Excel Python How to group names alphabetically section wise such that each group has equal number of Alphabets

0 votes

I'm working with a university and have an Excel dummy sheet with 879 students on it that I need to analyze some data within Python. Several columns in this Excel document include:

  1. Student name
  2. Section
  3. % of attendance
  4. Enrollment No.

But the names of the students are not correctly arranged alphabetically.

I wish to divide the students evenly by "Section" so that each Section has an equal amount of students whose names begin with each letter.

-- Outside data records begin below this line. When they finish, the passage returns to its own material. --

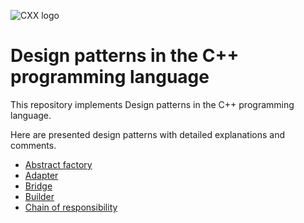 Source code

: ![CXX logo](https://cdn.jsdelivr.net/npm/programming-languages-logos@0.0.3/src/cpp/cpp.svg)
# Design patterns in the C++ programming language
This repository implements Design patterns in the C++ programming language.

Here are presented design patterns with detailed explanations and comments.

- [Abstract factory](AbstractFactory/main.cpp)
- [Adapter](Adapter/main.cpp)
- [Bridge](Bridge/main.cpp)
- [Builder](Builder/main.cpp)
- [Chain of responsibility](ChainOfResponsibility/main.cpp)
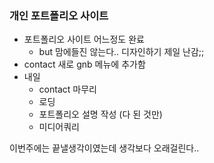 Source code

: ### 개인 포트폴리오 사이트
- 포트폴리오 사이트 어느정도 완료
	- but 맘에들진 않는다.. 디자인하기 제일 난감;;
- contact 새로 gnb 메뉴에 추가함
- 내일 
	- contact 마무리
	- 로딩
	- 포트폴리오 설명 작성 (다 된 것만)
	- 미디어쿼리


이번주에는 끝낼생각이였는데 생각보다 오래걸린다..
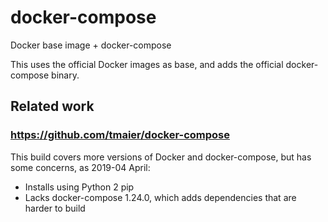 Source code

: # docker-compose
Docker base image + docker-compose

This uses the official Docker images as base, and adds the official docker-compose binary.

## Related work

### <https://github.com/tmaier/docker-compose>

This build covers more versions of Docker and docker-compose,
but has some concerns, as 2019-04 April:

* Installs using Python 2 pip
* Lacks docker-compose 1.24.0, which adds dependencies that are harder to build
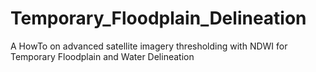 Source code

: # Temporary_Floodplain_Delineation
A HowTo on advanced satellite imagery thresholding with NDWI for Temporary Floodplain and Water Delineation
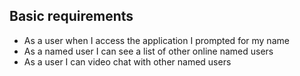 ## Basic requirements
- As a user when I access the application I prompted for my name
- As a named user I can see a list of other online named users
- As a user I can video chat with other named users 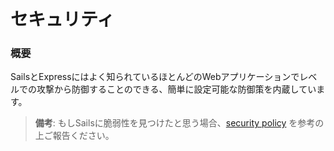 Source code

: # セキュリティ

### 概要

SailsとExpressにはよく知られているほとんどのWebアプリケーションでレベルでの攻撃から防御することのできる、簡単に設定可能な防御策を内蔵しています。

> **備考**: もしSailsに脆弱性を見つけたと思う場合、[security policy](https://github.com/balderdashy/sails-docs/blob/master/security/SAILS-SECURITY-POLICY.md) を参考の上ご報告ください。

<docmeta name="displayName" value="Security">

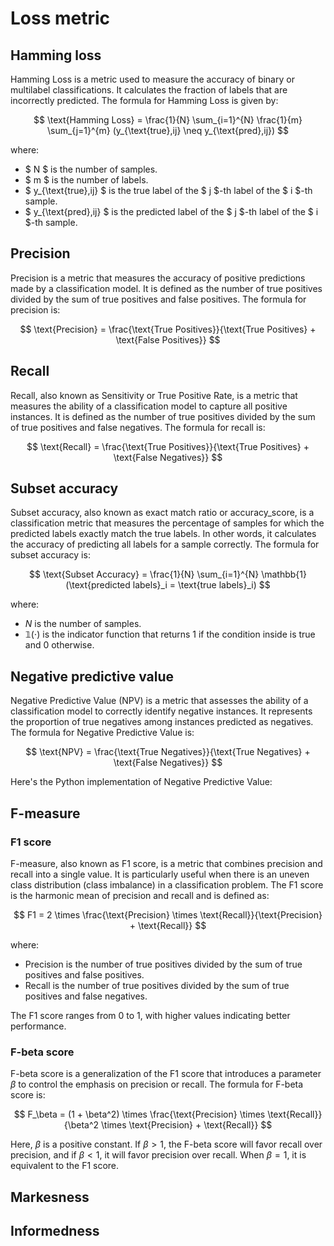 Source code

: # Loss metric

## Hamming loss

Hamming Loss is a metric used to measure the accuracy of binary or multilabel classifications. It calculates the fraction of labels that are incorrectly predicted. The formula for Hamming Loss is given by:

$$ \text{Hamming Loss} = \frac{1}{N} \sum_{i=1}^{N} \frac{1}{m} \sum_{j=1}^{m} (y_{\text{true},ij} \neq y_{\text{pred},ij}) $$

where:

- $ N $ is the number of samples.
- $ m $ is the number of labels.
- $ y_{\text{true},ij} $ is the true label of the $ j $-th label of the $ i $-th sample.
- $ y_{\text{pred},ij} $ is the predicted label of the $ j $-th label of the $ i $-th sample.

## Precision

Precision is a metric that measures the accuracy of positive predictions made by a classification model. It is defined as the number of true positives divided by the sum of true positives and false positives. The formula for precision is:

$$ \text{Precision} = \frac{\text{True Positives}}{\text{True Positives} + \text{False Positives}} $$

## Recall

Recall, also known as Sensitivity or True Positive Rate, is a metric that measures the ability of a classification model to capture all positive instances. It is defined as the number of true positives divided by the sum of true positives and false negatives. The formula for recall is:

$$ \text{Recall} = \frac{\text{True Positives}}{\text{True Positives} + \text{False Negatives}} $$

## Subset accuracy

Subset accuracy, also known as exact match ratio or accuracy_score, is a classification metric that measures the percentage of samples for which the predicted labels exactly match the true labels. In other words, it calculates the accuracy of predicting all labels for a sample correctly. The formula for subset accuracy is:

$$ \text{Subset Accuracy} = \frac{1}{N} \sum_{i=1}^{N} \mathbb{1}(\text{predicted labels}_i = \text{true labels}_i) $$

where:

- $N$ is the number of samples.
- $\mathbb{1}(\cdot)$ is the indicator function that returns 1 if the condition inside is true and 0 otherwise.

## Negative predictive value

Negative Predictive Value (NPV) is a metric that assesses the ability of a classification model to correctly identify negative instances. It represents the proportion of true negatives among instances predicted as negatives. The formula for Negative Predictive Value is:

$$ \text{NPV} = \frac{\text{True Negatives}}{\text{True Negatives} + \text{False Negatives}} $$

Here's the Python implementation of Negative Predictive Value:

## F-measure

### F1 score

F-measure, also known as F1 score, is a metric that combines precision and recall into a single value. It is particularly useful when there is an uneven class distribution (class imbalance) in a classification problem. The F1 score is the harmonic mean of precision and recall and is defined as:

$$ F1 = 2 \times \frac{\text{Precision} \times \text{Recall}}{\text{Precision} + \text{Recall}} $$

where:

- Precision is the number of true positives divided by the sum of true positives and false positives.
- Recall is the number of true positives divided by the sum of true positives and false negatives.

The F1 score ranges from 0 to 1, with higher values indicating better performance.

### F-beta score

F-beta score is a generalization of the F1 score that introduces a parameter $\beta$ to control the emphasis on precision or recall. The formula for F-beta score is:

$$ F_\beta = (1 + \beta^2) \times \frac{\text{Precision} \times \text{Recall}}{\beta^2 \times \text{Precision} + \text{Recall}} $$

Here, $\beta$ is a positive constant. If $\beta > 1$, the F-beta score will favor recall over precision, and if $\beta < 1$, it will favor precision over recall. When $\beta = 1$, it is equivalent to the F1 score.

## Markesness

## Informedness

I've tried sorting the data in Excel alphabetically, but it results in the opposite of what I want: an alphabetical order for the entire column. Instead, I would prefer the data to be organized "Section"-wise, with students in each section whose names begin with each alphabet, or with none if all the names beginning with that alphabet have already been used in prior sections. There would be an equal number of students in each section, if not nearly so. 

For example:
the dataset 12 sections with 879 students:
Section A has 74 students
Section B has 74 students
Section C has 74 students
Section D has 73 students
Section E has 73 students
Section F has 73 students
Section G has 73 students
Section H has 73 students
Section I has 73 students
Section J has 73 students
Section K has 73 students
Section L has 73 students

Number of students having first character A is 89
Number of students having first character B is 47
Number of students having first character C is 7
    :         :            :              :
    :         :            :              :  
Number of students having first character Y is 1
Number of students having first character Z is 2

My goal:

Section A will have: 
 - 7 students whose name start with A (89/12 = 7 students)
 - 3 students whose name start with B (47/12 = 3 students) 
 - 1 student whose name start with C  (As 7<12, so cant put all students in all sections, so 1)
    :         :            :             
    :         :            :                

 - 1 student whose name start with Y   
 - 1 student whose name start with Z

Section B will have: 
- 7 students whose name start with A
  :    :      :     :     :    :
  :    :      :     :     :    :
- 0 students whose name start with Y  (As no student left with alphabet starting with Y)
- 1 student whose name start with Z

Is there a way to achieve this using Excel or Python Pandas Library query?
Here is my Excel Sheet

Dec 9, 2022 in Others by Kithuzzz
• 38,000 points
663 views

1 answer to this question.

0 votes

Here is a flimsy answer. The number of times a specific name appears among all names beginning with the same letter should be compared to the number of names beginning with that letter that should be in each section before assigning a section number. :

=LET(names,E5:E883,
rows,ROWS(names),
sections,12,
seq,SEQUENCE(rows,1,0),
startrow,XLOOKUP(LEFT(names,1)&"*",names,seq,,2),
counts,COUNTIF(names,LEFT(names,1)&"*"),
countspersection,counts/sections,
occurrence,seq-startrow,
section,QUOTIENT(occurrence+0.5,countspersection),
section)

Then sort on the assigned section number:

=LET(names,E5:E883,
rows,ROWS(names),
sections,12,
seq,SEQUENCE(rows,1,0),
startrow,XLOOKUP(LEFT(names,1)&"*",names,seq,,2),
counts,COUNTIF(names,LEFT(names,1)&"*"),
countspersection,counts/sections,
occurrence,seq-startrow,
section,QUOTIENT(occurrence+0.5,countspersection),
SORTBY(names,section,1,names,1))

enter image description here

The size of each section will vary depending on how many of the numbers assigned are underestimates and how many overestimates compared to the theoretical value (for example, there should be 7.4 A's in each section, but in practice, there can only be 7 or 8). This is because the number of students can only be a whole number. I've done some research on this, and the results show that the group sizes are as follows:

enter image description here

It's quite difficult to get both the group sizes and numbers per letter exactly right - you would need an iterative method to take this further I think.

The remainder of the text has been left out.